Anamnesis terutama untuk mencari kemungkinan adanya penyebab patologis. Perlu ditanyakan mengenai riwayat kelahiran dan persalinan, status imunisasi, tumbuh kembang, gangguan gizi, penyakit kronis dan riwayat pendek dalam keluarga, riwayat penyakit menular (TBC, HIV, dan lain-lain) di kontak serumah, aspek psikososial, dan riwayat pubertas pada orang. Hendaknya juga kapan mulai terjadi keterlambatan pertumbuhan;

  1. Pemeriksaan Fisik

Pemeriksaan fisik mencakup pemeriksaan sistematis terhadap semua sistem tubuh terutama mencari secara cermat adanya gambaran dismorfik. Pemeriksaan neurologi termasuk pemeriksaan lapang pandang dan funduskopi diperlukan untuk mencari kemungkinan keganasan (tumor otak, retinoblastoma, dan lain-lain). Kelenjar tiroid pada setiap anak juga harus diperiksa, serta perlu dinilai tingkat maturasi kelamin. Auskultasi untuk mencari masalah respirasi dan kardiovaskular dan gangguan abdomen;

  1. Analisis Kurva Pertumbuhan

Analisis kurva pertumbuhan merupakan langkah paling penting dalam evaluasi anak yang mengalami gangguan pertumbuhan. Ada empat aspek dari kurva pertumbuhan yang harus dievaluasi secara cermat, yaitu reliabilitas pengukuran, tinggi badan absolut, kecepatan pertumbuhan dan rasio berat badan terhadap tinggi badan;

  1. Pemeriksaan Penunjang meliputi:

    1. Pemeriksaan darah lengkap;

    2. Pemeriksaan hormonal;

    3. Pemeriksaan usia tulang;

Pubertas yang terlambat merupakan bagian dari pola pertumbuhan pada constitutional delay of growth and puberty (CDGP). Pada kondisi ini mungkin diperlukan pemeriksaan kadar gonadotropin serum. Pada anak pendek dengan kecepatan pertumbuhan normal memerlukan pemeriksaan usia tulang (bone age);

  1. Pemeriksaan kariotipe (bisa dilakukan, bisa tidak);

  2. Pemeriksaan survei radiologi displasia tulang.

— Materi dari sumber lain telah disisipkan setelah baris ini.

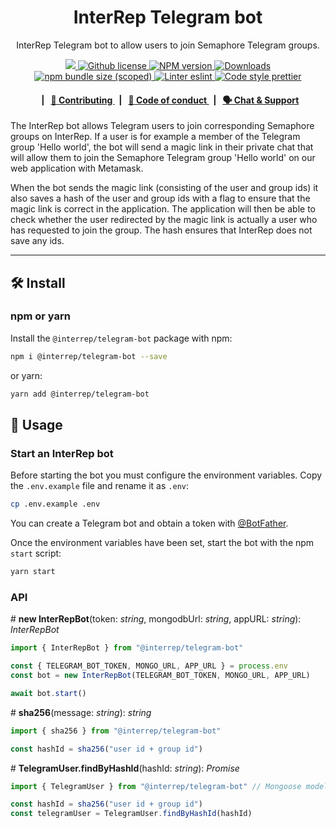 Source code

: <p align="center">
    <h1 align="center">
        InterRep Telegram bot
    </h1>
    <p align="center">InterRep Telegram bot to allow users to join Semaphore Telegram groups.</p>
</p>

<p align="center">
    <a href="https://github.com/InterRep">
        <img src="https://img.shields.io/badge/project-InterRep-blue.svg?style=flat-square">
    </a>
    <a href="https://github.com/interrep/interrep.js/blob/main/LICENSE">
        <img alt="Github license" src="https://img.shields.io/github/license/interrep/interrep.js.svg?style=flat-square">
    </a>
    <a href="https://www.npmjs.com/package/@interrep/telegram-bot">
        <img alt="NPM version" src="https://img.shields.io/npm/v/@interrep/telegram-bot?style=flat-square" />
    </a>
    <a href="https://npmjs.org/package/@interrep/telegram-bot">
        <img alt="Downloads" src="https://img.shields.io/npm/dm/@interrep/telegram-bot.svg?style=flat-square" />
    </a>
    <a href="https://bundlephobia.com/package/@interrep/telegram-bot">
        <img alt="npm bundle size (scoped)" src="https://img.shields.io/bundlephobia/minzip/@interrep/telegram-bot" />
    </a>
    <a href="https://eslint.org/">
        <img alt="Linter eslint" src="https://img.shields.io/badge/linter-eslint-8080f2?style=flat-square&logo=eslint" />
    </a>
    <a href="https://prettier.io/">
        <img alt="Code style prettier" src="https://img.shields.io/badge/code%20style-prettier-f8bc45?style=flat-square&logo=prettier" />
    </a>
</p>

<div align="center">
    <h4>
        <span>&nbsp;&nbsp;|&nbsp;&nbsp;</span>
        <a href="https://docs.interrep.link/contributing">
            👥 Contributing
        </a>
        <span>&nbsp;&nbsp;|&nbsp;&nbsp;</span>
        <a href="https://docs.interrep.link/code-of-conduct">
            🤝 Code of conduct
        </a>
        <span>&nbsp;&nbsp;|&nbsp;&nbsp;</span>
        <a href="https://t.me/interrep">
            🗣️ Chat &amp; Support
        </a>
    </h4>
</div>

The InterRep bot allows Telegram users to join corresponding Semaphore groups on InterRep. If a user is for example a member of the Telegram group 'Hello world', the bot will send a magic link in their private chat that will allow them to join the Semaphore Telegram group 'Hello world' on our web application with Metamask.

When the bot sends the magic link (consisting of the user and group ids) it also saves a hash of the user and group ids with a flag to ensure that the magic link is correct in the application. The application will then be able to check whether the user redirected by the magic link is actually a user who has requested to join the group. The hash ensures that InterRep does not save any ids.

---

## 🛠 Install

### npm or yarn

Install the `@interrep/telegram-bot` package with npm:

```bash
npm i @interrep/telegram-bot --save
```

or yarn:

```bash
yarn add @interrep/telegram-bot
```

## 📜 Usage

### Start an InterRep bot

Before starting the bot you must configure the environment variables. Copy the `.env.example` file and rename it as `.env`:

```bash
cp .env.example .env
```

You can create a Telegram bot and obtain a token with [@BotFather](https://telegram.me/@BotFather).

Once the environment variables have been set, start the bot with the npm `start` script:

```bash
yarn start
```

### API

\# **new InterRepBot**(token: _string_, mongodbUrl: _string_, appURL: _string_): _InterRepBot_

```typescript
import { InterRepBot } from "@interrep/telegram-bot"

const { TELEGRAM_BOT_TOKEN, MONGO_URL, APP_URL } = process.env
const bot = new InterRepBot(TELEGRAM_BOT_TOKEN, MONGO_URL, APP_URL)

await bot.start()
```

\# **sha256**(message: _string_): _string_

```typescript
import { sha256 } from "@interrep/telegram-bot"

const hashId = sha256("user id + group id")
```

\# **TelegramUser.findByHashId**(hashId: _string_): _Promise<ITelegramUserDocument/>_

```typescript
import { TelegramUser } from "@interrep/telegram-bot" // Mongoose model.

const hashId = sha256("user id + group id")
const telegramUser = TelegramUser.findByHashId(hashId)
```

  1. Tatalaksana dilakukan oleh Dokter Spesialis Anak di Fasilitas Kesehatan Rujukan Tindak Lanjut (FKRTL) meliputi 3 aspek, yaitu:

  1. Tatalaksana Nutrisi dengan pemberian makan yang benar dan energi cukup (protein energy ratio, PER 10- 15%) sesuai dengan asuhan nutrisi pediatric;

  2. Jadwal tidur teratur (capai deep sleep pukul 23.00 - 03.00);

  3. Olahraga/aktifitas fisik teratur selama 30 - 60 menit, minimal 3 - 5 kali seminggu. Melakukan terapi pada perawakan pendek;

  4. Medikamentosa 

Anak dengan variasi normal perawakan pendek tidak memerlukan pengobatan sedangkan dengan kelainan patologis terapi sesuai dengan etiologinya. Variasi normal perawakan pendek yang tidak memerlukan pengobatan yaitu: Familial short stature dan constitutional delay of growth and puberty;

  1. Terapi Hormon Pertumbuhan. 

Disamping terapi untuk anak dengan defisiensi hormon pertumbuhan, hormon pertumbuhan diberikan juga untuk anak dengan sindrom Turner, anak dengan IUGR (Intrauterine Growth Retardation), gagal ginjal kronik dan sindrom Prader Willi;

  1. Terapi suportif

Pemberian nutrisi yang optimal, konsultasi psikiatri atau psikologi bila ada gangguan makan dan lain-lain (rujukan subspesialis, rujukan spesialis lainnya, dll). 

  1. Melakukan pemantauan atau monitoring terhadap terapi dan tumbuh kembang.

  1. Suku Dinas Kesehatan Kota Kabupaten Adminxistrasi dan Kabupaten

    1. Memastikan setiap Puskesmas dan Rumah Sakit di wilayah sudah mempunyai alur penatalaksanaan balita dengan perawakan pendek;

    2. Melakukan monitoring dan evaluasi proses penatalaksanaan balita dengan perawakan pendek;

    3. Melaporkannya kepada Dinas Kesehatan Provinsi DKI Jakarta.